Climate camp in Hamburg – police speak of “largest operation since G 20”
Published on 08/04/2022 | Reading time: 3 minutes


Protest camp in Hamburg during the G-20 summit in 2017. The case of the planned climate camp is reminiscent of the debates from back then
Source: pa/Daniel Bockwoldt/dpa
You can listen to our WELT podcasts here
Up to 6000 participants are expected at the climate camp in Hamburg. In addition to workshops, lectures and a large demo, actions of “civil disobedience” are also planned. A legal tug of war broke out between the city and the organizers over the meeting. In the end, the sleeping tents were allowed.
SClimate activists have been drumming up drums for a protest camp in Hamburg for weeks. The groups are planning civil disobedience actions related to the “System Change Camp” (9 to 15 August 2022), but also workshops and lectures. Around 4,000 to 6,000 participants are expected, and a large demo is to move from the Landungsbrücken to the city center on August 10th. The police speak of the “biggest operation since the G20”. Police forces from other federal states are also requested.

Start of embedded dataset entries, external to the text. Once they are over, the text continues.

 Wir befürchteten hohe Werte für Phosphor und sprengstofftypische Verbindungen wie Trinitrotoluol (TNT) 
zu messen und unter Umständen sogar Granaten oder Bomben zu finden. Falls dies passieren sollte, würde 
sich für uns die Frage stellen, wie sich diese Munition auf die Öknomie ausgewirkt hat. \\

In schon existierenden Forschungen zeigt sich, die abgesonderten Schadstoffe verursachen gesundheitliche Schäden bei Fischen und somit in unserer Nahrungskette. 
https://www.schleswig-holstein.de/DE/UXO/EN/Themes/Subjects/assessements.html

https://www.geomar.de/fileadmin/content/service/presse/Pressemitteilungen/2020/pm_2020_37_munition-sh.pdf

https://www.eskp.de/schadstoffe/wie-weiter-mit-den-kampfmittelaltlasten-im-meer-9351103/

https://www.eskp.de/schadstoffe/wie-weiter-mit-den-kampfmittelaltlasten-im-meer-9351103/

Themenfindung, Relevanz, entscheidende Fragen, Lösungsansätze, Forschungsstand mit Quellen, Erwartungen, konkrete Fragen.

It is a colorful mixture of groups, including groups such as “Ende Gelände”, which the Office for the Protection of the Constitution describes as being infiltrated by extremists, as well as radical left-wing groups such as the “Interventionalist Left Hamburg”. According to the Hamburg police, extremists are “not formative” for the meeting, Fridays-for-Future and the Green Youth also take part.

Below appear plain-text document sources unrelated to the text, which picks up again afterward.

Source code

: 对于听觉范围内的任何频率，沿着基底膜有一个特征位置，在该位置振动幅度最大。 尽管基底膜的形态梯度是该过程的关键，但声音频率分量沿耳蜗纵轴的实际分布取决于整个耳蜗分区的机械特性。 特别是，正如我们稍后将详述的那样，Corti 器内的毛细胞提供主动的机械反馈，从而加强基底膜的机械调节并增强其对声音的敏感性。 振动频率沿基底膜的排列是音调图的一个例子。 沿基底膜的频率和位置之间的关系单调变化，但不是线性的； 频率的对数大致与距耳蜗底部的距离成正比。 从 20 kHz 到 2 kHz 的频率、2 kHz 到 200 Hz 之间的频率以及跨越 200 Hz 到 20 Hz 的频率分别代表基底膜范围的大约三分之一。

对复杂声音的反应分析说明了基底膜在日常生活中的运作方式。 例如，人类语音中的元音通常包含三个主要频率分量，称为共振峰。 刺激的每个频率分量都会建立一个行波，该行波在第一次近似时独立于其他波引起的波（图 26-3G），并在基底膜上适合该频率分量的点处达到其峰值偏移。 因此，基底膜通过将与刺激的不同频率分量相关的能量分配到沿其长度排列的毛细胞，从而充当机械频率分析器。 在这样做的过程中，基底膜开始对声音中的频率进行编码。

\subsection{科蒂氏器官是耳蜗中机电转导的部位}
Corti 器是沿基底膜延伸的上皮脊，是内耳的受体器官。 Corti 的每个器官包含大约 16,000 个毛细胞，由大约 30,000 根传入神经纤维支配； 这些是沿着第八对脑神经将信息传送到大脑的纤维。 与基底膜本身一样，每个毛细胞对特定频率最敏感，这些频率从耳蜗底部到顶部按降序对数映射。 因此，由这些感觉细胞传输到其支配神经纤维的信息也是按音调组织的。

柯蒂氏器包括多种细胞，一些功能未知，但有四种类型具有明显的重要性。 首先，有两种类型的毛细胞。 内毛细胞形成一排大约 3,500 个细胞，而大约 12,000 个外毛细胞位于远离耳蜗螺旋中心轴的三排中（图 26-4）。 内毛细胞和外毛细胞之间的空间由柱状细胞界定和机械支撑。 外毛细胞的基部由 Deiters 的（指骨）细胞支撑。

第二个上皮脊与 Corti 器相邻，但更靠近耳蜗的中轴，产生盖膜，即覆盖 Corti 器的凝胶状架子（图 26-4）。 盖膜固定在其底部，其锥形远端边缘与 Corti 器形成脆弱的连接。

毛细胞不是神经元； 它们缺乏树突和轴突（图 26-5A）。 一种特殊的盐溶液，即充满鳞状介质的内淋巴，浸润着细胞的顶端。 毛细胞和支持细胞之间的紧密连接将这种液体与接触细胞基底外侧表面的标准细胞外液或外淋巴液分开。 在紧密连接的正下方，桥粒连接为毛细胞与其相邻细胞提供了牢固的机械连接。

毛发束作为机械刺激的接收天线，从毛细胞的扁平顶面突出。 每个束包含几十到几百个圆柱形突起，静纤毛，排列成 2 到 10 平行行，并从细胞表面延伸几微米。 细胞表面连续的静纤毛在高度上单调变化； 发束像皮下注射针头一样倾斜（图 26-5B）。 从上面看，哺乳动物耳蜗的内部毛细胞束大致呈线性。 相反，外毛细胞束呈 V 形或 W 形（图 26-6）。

The protest camp is directed against the construction of new terminals for liquefied natural gas (LNG) and against fossil energy supply. In the days before there was now a violent legal tug of war – also about the question of what legal protection the infrastructure around a meeting enjoys.
City appeals court decision
The climate protesters had chosen the fairgrounds in Hamburg’s Stadtpark as their meeting place and were planning to set up two larger and two smaller circus tents, 40 supply and event tents, sleeping tents, field kitchens and fresh water and waste water infrastructure there. The assembly authority, which is based at the police, prohibited this and referred the organizers to a replacement area in the Altonaer Volkspark, a wasteland.
The green and recreational areas in the city park would be severely damaged by the seven-day use – this is how the authority justified the relocation. The authority also banned sleeping tents and other infrastructure. The administrative court partially overruled this decision in an urgent procedure.
According to the court, the climate camp is “with a high degree of probability” to be classified as an assembly protected by Article 8 of the Basic Law and the Assembly Act. This includes the infrastructural facilities of the climate camp, because there is a connection to the content of the statement of opinion intended by the camp. The relocation of the meeting from the fairgrounds in the city park to the area at the Altonaer Volkspark, on the other hand, was “not objectionable”. The formation of opinions can also take place there. The city then appealed against the court decision – and was also told by the Higher Administrative Court that sleeping tents were allowed.
Higher Administrative Court allows sleeping tents
The reasoning for the judgment reads as follows: “The Higher Administrative Court also assumes, taking into account the examination density that is only possible in the proceedings for preliminary legal protection, that the possibility of participating in the ‘Climate Camp’, which is designed as an event lasting several days, currently depends on an infrastructure that is to be set up temporarily should, who then also participate in the protection of freedom of assembly. That includes simple accommodation in tents.” This saying is now unchallengeable.
The case is reminiscent of the debates surrounding the G-20 summit five years ago. At that time, the police had forbidden meetings on the Entenwerder peninsula. This was unlawful, the administrative court ruled five years later in May 2022.